Stuart Coat of Arms - St Andrew - Quidenham, Norfolk
Posted by: Groundspeak Premium Member SMacB
N 52° 26.963 E 000° 59.002
31U E 362954 N 5812934
Coat of arms of the Royal House of Stuart in St Andrew's church, Quidenham.
Waymark Code: WMY0Q6
Location: Eastern England, United Kingdom
Date Posted: 03/28/2018
Published By:Groundspeak Premium Member Dorcadion Team
Views: 0

An austere carved wood Stuart royal arms above the tower arch at the west end of St Andrew's church, Quidenham. Ref - (visit link)
Which of the Stuart monarchs it refers to is a little uncertain, but it is possibly Charles II.

"The House of Stuart, originally Stewart, was a European royal house that originated in Scotland. The dynasty's patrilineal Breton ancestors had held the office of High Steward of Scotland since the 12th century, after arriving by way of Norman England. The royal Stewart line was founded by Robert II, and they were Kings and Queens of Scots from the late 14th century until the union with England in 1707. Mary, Queen of Scots, was brought up in France, where she adopted the French spelling of the name, Stuart. Her son, James VI of Scotland, inherited the thrones of England and Ireland upon the death of Elizabeth I in 1603. Except for the period of the Commonwealth, 1649–1660, the Stuarts were monarchs of the British Isles and its growing empire, until the death of Queen Anne in 1714.

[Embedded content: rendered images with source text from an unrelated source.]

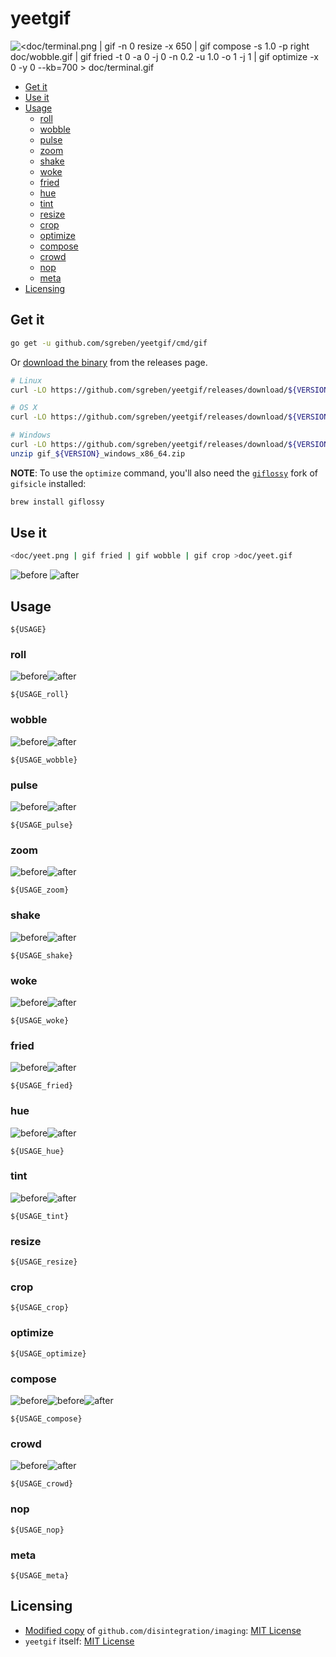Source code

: # yeetgif

![<doc/terminal.png | gif -n 0 resize -x 650 | gif compose -s 1.0 -p right doc/wobble.gif | gif fried -t 0 -a 0 -j 0 -n 0.2 -u 1.0 -o 1 -j 1 | gif optimize -x 0 -y 0 --kb=700 > doc/terminal.gif](doc/terminal.gif)

<!-- TOC -->

- [Get it](#get-it)
- [Use it](#use-it)
- [Usage](#usage)
    - [roll](#roll)
    - [wobble](#wobble)
    - [pulse](#pulse)
    - [zoom](#zoom)
    - [shake](#shake)
    - [woke](#woke)
    - [fried](#fried)
    - [hue](#hue)
    - [tint](#tint)
    - [resize](#resize)
    - [crop](#crop)
    - [optimize](#optimize)
    - [compose](#compose)
    - [crowd](#crowd)
    - [nop](#nop)
    - [meta](#meta)
- [Licensing](#licensing)

<!-- /TOC -->

## Get it

```sh
go get -u github.com/sgreben/yeetgif/cmd/gif
```

Or [download the binary](https://github.com/sgreben/yeetgif/releases/latest) from the releases page.

```sh
# Linux
curl -LO https://github.com/sgreben/yeetgif/releases/download/${VERSION}/gif_${VERSION}_linux_x86_64.tar.gz | tar xz

# OS X
curl -LO https://github.com/sgreben/yeetgif/releases/download/${VERSION}/gif_${VERSION}_osx_x86_64.tar.gz | tar xz

# Windows
curl -LO https://github.com/sgreben/yeetgif/releases/download/${VERSION}/gif_${VERSION}_windows_x86_64.zip
unzip gif_${VERSION}_windows_x86_64.zip
```

**NOTE**: To use the `optimize` command, you'll also need the [`giflossy`](https://github.com/kornelski/giflossy) fork of `gifsicle` installed:

```sh
brew install giflossy
```

## Use it

```sh
<doc/yeet.png | gif fried | gif wobble | gif crop >doc/yeet.gif
```
![before](doc/yeet.png)
![after](doc/yeet.gif)


## Usage

```text
${USAGE}
```

### roll

![before](doc/eggplant.png)![after](doc/roll.gif)

```text
${USAGE_roll}
```

### wobble

![before](doc/eggplant.png)![after](doc/wobble.gif)

```text
${USAGE_wobble}
```

### pulse

![before](doc/eggplant.png)![after](doc/pulse.gif)

```text
${USAGE_pulse}
```

### zoom

![before](doc/eggplant.png)![after](doc/zoom.gif)

```text
${USAGE_zoom}
```

### shake

![before](doc/eggplant.png)![after](doc/shake.gif)

```text
${USAGE_shake}
```

### woke

![before](doc/yeet.png)![after](doc/woke.gif)

```text
${USAGE_woke}
```

### fried

![before](doc/yeet.png)![after](doc/fried.gif)

```text
${USAGE_fried}
```

### hue

![before](doc/eggplant.png)![after](doc/hue.gif)

```text
${USAGE_hue}
```

### tint

![before](doc/eggplant.png)![after](doc/tint.gif)

```text
${USAGE_tint}
```

### resize

```text
${USAGE_resize}
```

### crop

```text
${USAGE_crop}
```

### optimize

```text
${USAGE_optimize}
```

### compose

![before](doc/yeet.png)![before](doc/eggplant.png)![after](doc/compose.gif)

```text
${USAGE_compose}
```

### crowd

![before](doc/wobble.gif)![after](doc/crowd.gif)

```text
${USAGE_crowd}
```

### nop

```text
${USAGE_nop}
```

### meta

```text
${USAGE_meta}
```

## Licensing

- [Modified copy](pkg/imaging) of `github.com/disintegration/imaging`: [MIT License](pkg/imaging/LICENSE)
- `yeetgif` itself: [MIT License](LICENSE)
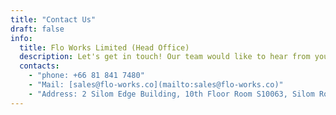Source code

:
 ```yaml
---
title: "Contact Us"
draft: false
info: 
  title: Flo Works Limited (Head Office)
  description: Let's get in touch! Our team would like to hear from you.
  contacts:
    - "phone: +66 81 841 7480"
    - "Mail: [sales@flo-works.co](mailto:sales@flo-works.co)"
    - "Address: 2 Silom Edge Building, 10th Floor Room S10063, Silom Road, Suriyawong, Bangrak, Bangkok 10500"
---
```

In total, nine Stewart/Stuart monarchs ruled Scotland alone from 1371 until 1603. James VI of Scotland then inherited the realms of Elizabeth I of England, becoming James I of England and Ireland in the Union of the Crowns. Following the Glorious Revolution in 1688, two Stuart queens ruled the isles: Mary II and Anne. Both were the Protestant daughters of James VII and II by his first wife. Their father had converted to Catholicism and his new wife gave birth to a son in 1688, who would be brought up a Roman Catholic and would precede his half-sisters; so James was deposed by Parliament in 1689, in favour of his daughters. But neither had any children who survived to adulthood, so under the terms of the Act of Settlement 1701 and the Act of Security 1704, the crown passed to the House of Hanover on the death of Queen Anne in 1714.

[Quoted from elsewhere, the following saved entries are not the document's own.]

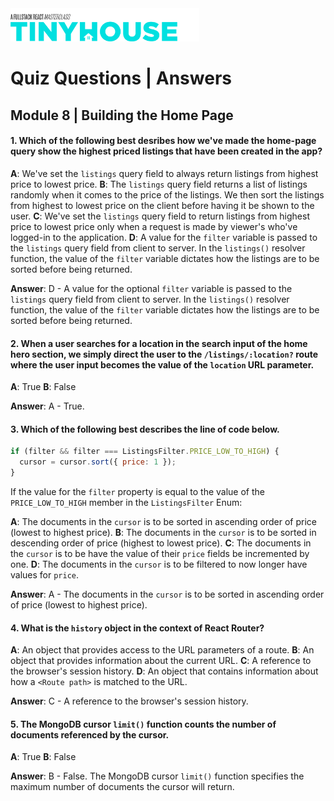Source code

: <img src="../../../images/tinyhouse-logo.png" width="60%"/>

# Quiz Questions | Answers

## Module 8 | Building the Home Page

#### 1. Which of the following best desribes how we've made the home-page query show the highest priced listings that have been created in the app?

**A**: We've set the `listings` query field to always return listings from highest price to lowest price.
**B**: The `listings` query field returns a list of listings randomly when it comes to the price of the listings. We then sort the listings from highest to lowest price on the client before having it be shown to the user.
**C**: We've set the `listings` query field to return listings from highest price to lowest price only when a request is made by viewer's who've logged-in to the application.
**D**: A value for the `filter` variable is passed to the `listings` query field from client to server. In the `listings()` resolver function, the value of the `filter` variable dictates how the listings are to be sorted before being returned.

**Answer**: D - A value for the optional `filter` variable is passed to the `listings` query field from client to server. In the `listings()` resolver function, the value of the `filter` variable dictates how the listings are to be sorted before being returned.

#### 2. When a user searches for a location in the search input of the home hero section, we simply direct the user to the `/listings/:location?` route where the user input becomes the value of the `location` URL parameter.

**A**: True
**B**: False

**Answer**: A - True.

#### 3. Which of the following best describes the line of code below.

```js
if (filter && filter === ListingsFilter.PRICE_LOW_TO_HIGH) {
  cursor = cursor.sort({ price: 1 });
}
```

If the value for the `filter` property is equal to the value of the `PRICE_LOW_TO_HIGH` member in the `ListingsFilter` Enum:

**A**: The documents in the `cursor` is to be sorted in ascending order of price (lowest to highest price).
**B**: The documents in the `cursor` is to be sorted in descending order of price (highest to lowest price).
**C**: The documents in the `cursor` is to be have the value of their `price` fields be incremented by one.
**D**: The documents in the `cursor` is to be filtered to now longer have values for `price`.

**Answer**: A - The documents in the `cursor` is to be sorted in ascending order of price (lowest to highest price).

#### 4. What is the `history` object in the context of React Router?

**A**: An object that provides access to the URL parameters of a route.
**B**: An object that provides information about the current URL.
**C**: A reference to the browser's session history.
**D**: An object that contains information about how a `<Route path>` is matched to the URL.

**Answer**: C - A reference to the browser's session history.

#### 5. The MongoDB cursor `limit()` function counts the number of documents referenced by the cursor.

**A**: True
**B**: False

**Answer**: B - False. The MongoDB cursor `limit()` function specifies the maximum number of documents the cursor will return.
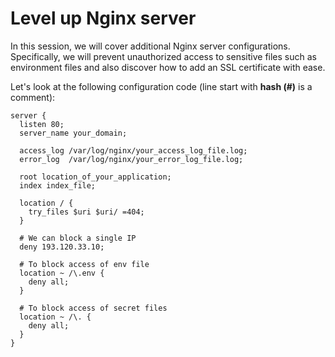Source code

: # Level up Nginx server

In this session, we will cover additional Nginx server configurations. Specifically, we will prevent unauthorized access to sensitive files such as environment files and also discover how to add an SSL certificate with ease.

Let's look at the following configuration code (line start with **hash (#)** is a comment):

```
server {
  listen 80;
  server_name your_domain;

  access_log /var/log/nginx/your_access_log_file.log;
  error_log  /var/log/nginx/your_error_log_file.log;

  root location_of_your_application;
  index index_file;

  location / {
    try_files $uri $uri/ =404;
  }

  # We can block a single IP
  deny 193.120.33.10;

  # To block access of env file
  location ~ /\.env {
    deny all;
  }

  # To block access of secret files
  location ~ /\. {
    deny all;
  }
}
```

During the reign of the Stuarts, Scotland developed from a relatively poor and feudal country into a prosperous, modern and centralised state. They ruled during the transitive period in European history between the Middle Ages, via the Renaissance, to the midpoint of the Early modern period. Monarchs such as James IV were known for sponsoring exponents of the Northern Renaissance such as the poet Robert Henryson, among others. After the Stuarts reigned over all of Great Britain, the arts and sciences continued to develop; William Shakespeare wrote many of his best known plays during the Jacobean era, while institutions such as the Royal Society and the Royal Mail were established during the reign of Charles II."

SOURCE - (visit link)

Charles II -
"Charles II (29 May 1630 – 6 February 1685) was king of England, Scotland and Ireland. He was king of Scotland from 1649 until his deposition in 1651, and king of England, Scotland and Ireland from the restoration of the monarchy in 1660 until his death.

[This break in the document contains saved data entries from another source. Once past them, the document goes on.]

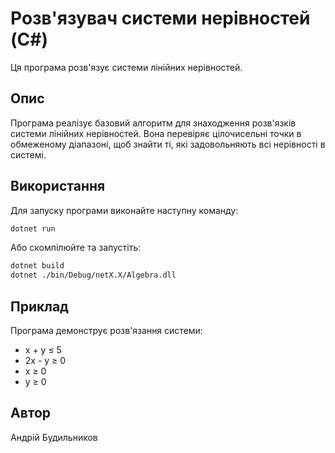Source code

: # Розв'язувач системи нерівностей (C#)

Ця програма розв'язує системи лінійних нерівностей.

## Опис

Програма реалізує базовий алгоритм для знаходження розв'язків системи лінійних нерівностей. Вона перевіряє цілочисельні точки в обмеженому діапазоні, щоб знайти ті, які задовольняють всі нерівності в системі.

## Використання

Для запуску програми виконайте наступну команду:

```bash
dotnet run
```

Або скомпілюйте та запустіть:

```bash
dotnet build
dotnet ./bin/Debug/netX.X/Algebra.dll
```

## Приклад

Програма демонструє розв'язання системи:
- x + y ≤ 5
- 2x - y ≥ 0
- x ≥ 0
- y ≥ 0

## Автор

Андрій Будильников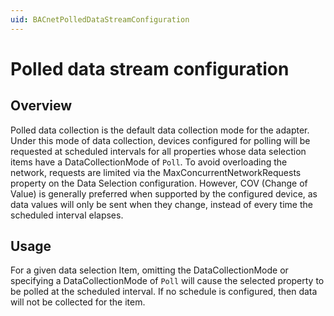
```yaml
---
uid: BACnetPolledDataStreamConfiguration
---
```


# Polled data stream configuration

## Overview

Polled data collection is the default data collection mode for the adapter. Under this mode of data collection, devices configured for polling will be requested at scheduled intervals for all properties whose data selection items have a DataCollectionMode of `Poll`. To avoid overloading the network, requests are limited via the MaxConcurrentNetworkRequests property on the Data Selection configuration. However, COV (Change of Value) is generally preferred when supported by the configured device, as data values will only be sent when they change, instead of every time the scheduled interval elapses.

## Usage
For a given data selection Item, omitting the DataCollectionMode or specifying a DataCollectionMode of `Poll` will cause the selected property to be polled at the scheduled interval. If no schedule is configured, then data will not be collected for the item.
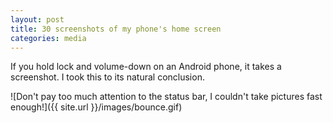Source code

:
```yaml
---
layout: post
title: 30 screenshots of my phone's home screen
categories: media
---
```


If you hold lock and volume-down on an Android phone, it takes a screenshot. I took this to its natural conclusion.

![Don't pay too much attention to the status bar, I couldn't take pictures fast enough!]({{ site.url }}/images/bounce.gif)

Charles II's father, Charles I, was executed at Whitehall on 30 January 1649, at the climax of the English Civil War. Although the Parliament of Scotland proclaimed Charles II king on 5 February 1649, England entered the period known as the English Interregnum or the English Commonwealth, and the country was a de facto republic, led by Oliver Cromwell. Cromwell defeated Charles II at the Battle of Worcester on 3 September 1651, and Charles fled to mainland Europe. Cromwell became virtual dictator of England, Scotland and Ireland, and Charles spent the next nine years in exile in France, the Dutch Republic and the Spanish Netherlands. A political crisis that followed the death of Cromwell in 1658 resulted in the restoration of the monarchy, and Charles was invited to return to Britain. On 29 May 1660, his 30th birthday, he was received in London to public acclaim. After 1660, all legal documents were dated as if he had succeeded his father as king in 1649.

Charles's English parliament enacted laws known as the Clarendon Code, designed to shore up the position of the re-established Church of England. Charles acquiesced to the Clarendon Code even though he favoured a policy of religious tolerance. The major foreign policy issue of his early reign was the Second Anglo-Dutch War. In 1670, he entered into the Treaty of Dover, an alliance with his first cousin King Louis XIV of France. Louis agreed to aid him in the Third Anglo-Dutch War and pay him a pension, and Charles secretly promised to convert to Catholicism at an unspecified future date. Charles attempted to introduce religious freedom for Catholics and Protestant dissenters with his 1672 Royal Declaration of Indulgence, but the English Parliament forced him to withdraw it. In 1679, Titus Oates's revelations of a supposed "Popish Plot" sparked the Exclusion Crisis when it was revealed that Charles's brother and heir (James, Duke of York) was a Catholic. The crisis saw the birth of the pro-exclusion Whig and anti-exclusion Tory parties. Charles sided with the Tories, and, following the discovery of the Rye House Plot to murder Charles and James in 1683, some Whig leaders were executed or forced into exile. Charles dissolved the English Parliament in 1681, and ruled alone until his death on 6 February 1685. He was received into the Catholic Church on his deathbed.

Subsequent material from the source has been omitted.